(Saved data entries)
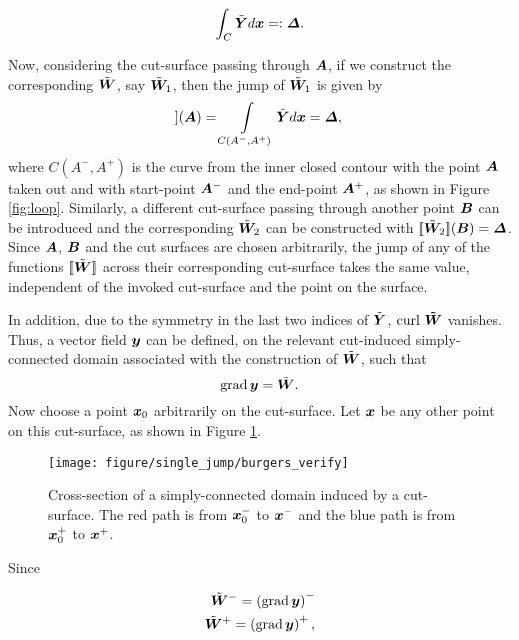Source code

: \documentclass[11pt,letterpaper]{article}
\begin{document}
\begin{equation*}
\int_C \tilde{\bfY} d\bfx =: \bfDelta.
\end{equation*}

Now, considering the cut-surface passing through $\bfA$, if we construct the corresponding $\tilde{\bfW}$, say $\tilde{\bfW}_1 $, then the jump of $\tilde{\bfW}_1$ is given by
\begin{equation*}
[\![ \tilde{\bfW}_1 ]\!] (\bfA) = \int\limits_{C(A^-,A^+)} \tilde{\bfY} d\bfx = \bfDelta,
\end{equation*}
where $C(A^-,A^+)$ is the curve from the inner closed contour with the point $\bfA$ taken out and with start-point $\bfA^-$ and the end-point $\bfA^+$, as shown in Figure \ref{fig:loop}. Similarly, a different cut-surface passing through another point $\bfB$ can be introduced and the corresponding $\tilde{\bfW}_2$ can be constructed with $[\![\tilde{\bfW}_2]\!](\bfB)=\bfDelta$. Since $\bfA$, $\bfB$ and the cut surfaces are chosen arbitrarily, the jump of any of the functions $[\![\tilde{\bfW}]\!]$ across their corresponding cut-surface takes the same value, independent of the invoked cut-surface and the point on the surface. 

In addition, due to the symmetry in the last two indices of $\tilde{\bfY}$, $\curl \, \bf{\tilde\bfW}$ vanishes. Thus, a vector field $\bfy$ can be defined, on the relevant  cut-induced simply-connected domain associated with the construction of $\tilde{\bfW}$, such that 
\begin{equation}\label{y_from_W}
\grad \bfy = \tilde{\bfW}.
 \end{equation} 
 Now choose a point $\bfx_0$ arbitrarily on the cut-surface. Let $\bfx$ be any other point on this cut-surface, as shown in Figure \ref{fig:burgers}. 
 
 \begin{figure}
\centering
\texttt{[image: figure/single\_jump/burgers\_verify]}
\caption{Cross-section of a simply-connected domain induced by a cut-surface. The red path is from $\bfx_0^-$ to $\bfx^-$ and the blue path is from $\bfx_0^+$ to $\bfx^+$.}
\label{fig:burgers}
\end{figure}

Since 

\begin{eqnarray*}
\tilde{\bfW}^- = \left(\grad \bfy\right)^- \\
\tilde{\bfW}^+ = \left(\grad \bfy\right)^+,
\end{eqnarray*}
\end{document}
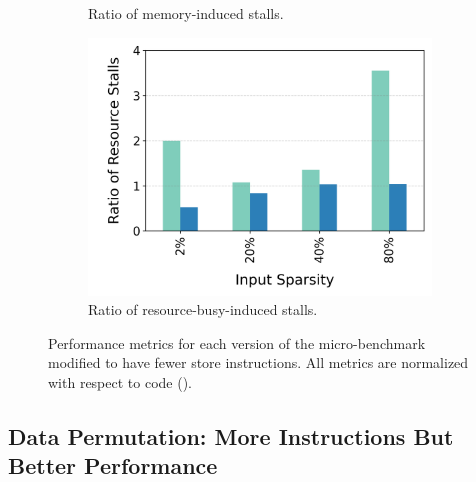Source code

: \begin{figure}[t]
\begin{subfigure}{.33\textwidth}
    \caption{Ratio of memory-induced stalls.}
    \label{fig:single-if-few-scatter-mem-stalls}
  \end{subfigure}
    \begin{subfigure}{.33\textwidth}
        \centering
    \includegraphics[width=\textwidth]{Figures/Evaluations/single_if_few_scatter_resource_stalls.png}
    \caption{Ratio of resource-busy-induced stalls.}
    \label{fig:single-if-few-scatter-resource-stalls}
  \end{subfigure}
  
  \caption{Performance metrics for each version of the \ifThenBench micro-benchmark modified to have fewer store instructions. All metrics are normalized with respect to \ifconverted code (\ifconv).}
  \label{fig:single-if-few-scatter}
\end{figure}

\subsection{Data Permutation: More Instructions But Better Performance}
\label{sec:data-permutation-evaluation}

### PROBLEM
Return the entries unchanged, save for the pictures, which do not belong in the copy.

### RESPONSE
Source code

: \documentclass[11pt,letterpaper]{article}
\begin{document}
\begin{equation*}
\int_C \tilde{\bfY} d\bfx =: \bfDelta.
\end{equation*}

Now, considering the cut-surface passing through $\bfA$, if we construct the corresponding $\tilde{\bfW}$, say $\tilde{\bfW}_1 $, then the jump of $\tilde{\bfW}_1$ is given by
\begin{equation*}
[\![ \tilde{\bfW}_1 ]\!] (\bfA) = \int\limits_{C(A^-,A^+)} \tilde{\bfY} d\bfx = \bfDelta,
\end{equation*}
where $C(A^-,A^+)$ is the curve from the inner closed contour with the point $\bfA$ taken out and with start-point $\bfA^-$ and the end-point $\bfA^+$, as shown in Figure \ref{fig:loop}. Similarly, a different cut-surface passing through another point $\bfB$ can be introduced and the corresponding $\tilde{\bfW}_2$ can be constructed with $[\![\tilde{\bfW}_2]\!](\bfB)=\bfDelta$. Since $\bfA$, $\bfB$ and the cut surfaces are chosen arbitrarily, the jump of any of the functions $[\![\tilde{\bfW}]\!]$ across their corresponding cut-surface takes the same value, independent of the invoked cut-surface and the point on the surface. 

In addition, due to the symmetry in the last two indices of $\tilde{\bfY}$, $\curl \, \bf{\tilde\bfW}$ vanishes. Thus, a vector field $\bfy$ can be defined, on the relevant  cut-induced simply-connected domain associated with the construction of $\tilde{\bfW}$, such that 
\begin{equation}\label{y_from_W}
\grad \bfy = \tilde{\bfW}.
 \end{equation} 
 Now choose a point $\bfx_0$ arbitrarily on the cut-surface. Let $\bfx$ be any other point on this cut-surface, as shown in Figure \ref{fig:burgers}. 
 
 \begin{figure}
\centering
\texttt{[image: figure/single\_jump/burgers\_verify]}
\caption{Cross-section of a simply-connected domain induced by a cut-surface. The red path is from $\bfx_0^-$ to $\bfx^-$ and the blue path is from $\bfx_0^+$ to $\bfx^+$.}
\label{fig:burgers}
\end{figure}

Since 

\begin{eqnarray*}
\tilde{\bfW}^- = \left(\grad \bfy\right)^- \\
\tilde{\bfW}^+ = \left(\grad \bfy\right)^+,
\end{eqnarray*}
\end{document}
Source code

: \begin{figure}[t]
\begin{subfigure}{.33\textwidth}
    \caption{Ratio of memory-induced stalls.}
    \label{fig:single-if-few-scatter-mem-stalls}
  \end{subfigure}
    \begin{subfigure}{.33\textwidth}
        \centering
    \includegraphics[width=\textwidth]{Figures/Evaluations/single_if_few_scatter_resource_stalls.png}
    \caption{Ratio of resource-busy-induced stalls.}
    \label{fig:single-if-few-scatter-resource-stalls}
  \end{subfigure}
  
  \caption{Performance metrics for each version of the \ifThenBench micro-benchmark modified to have fewer store instructions. All metrics are normalized with respect to \ifconverted code (\ifconv).}
  \label{fig:single-if-few-scatter}
\end{figure}

\subsection{Data Permutation: More Instructions But Better Performance}
\label{sec:data-permutation-evaluation}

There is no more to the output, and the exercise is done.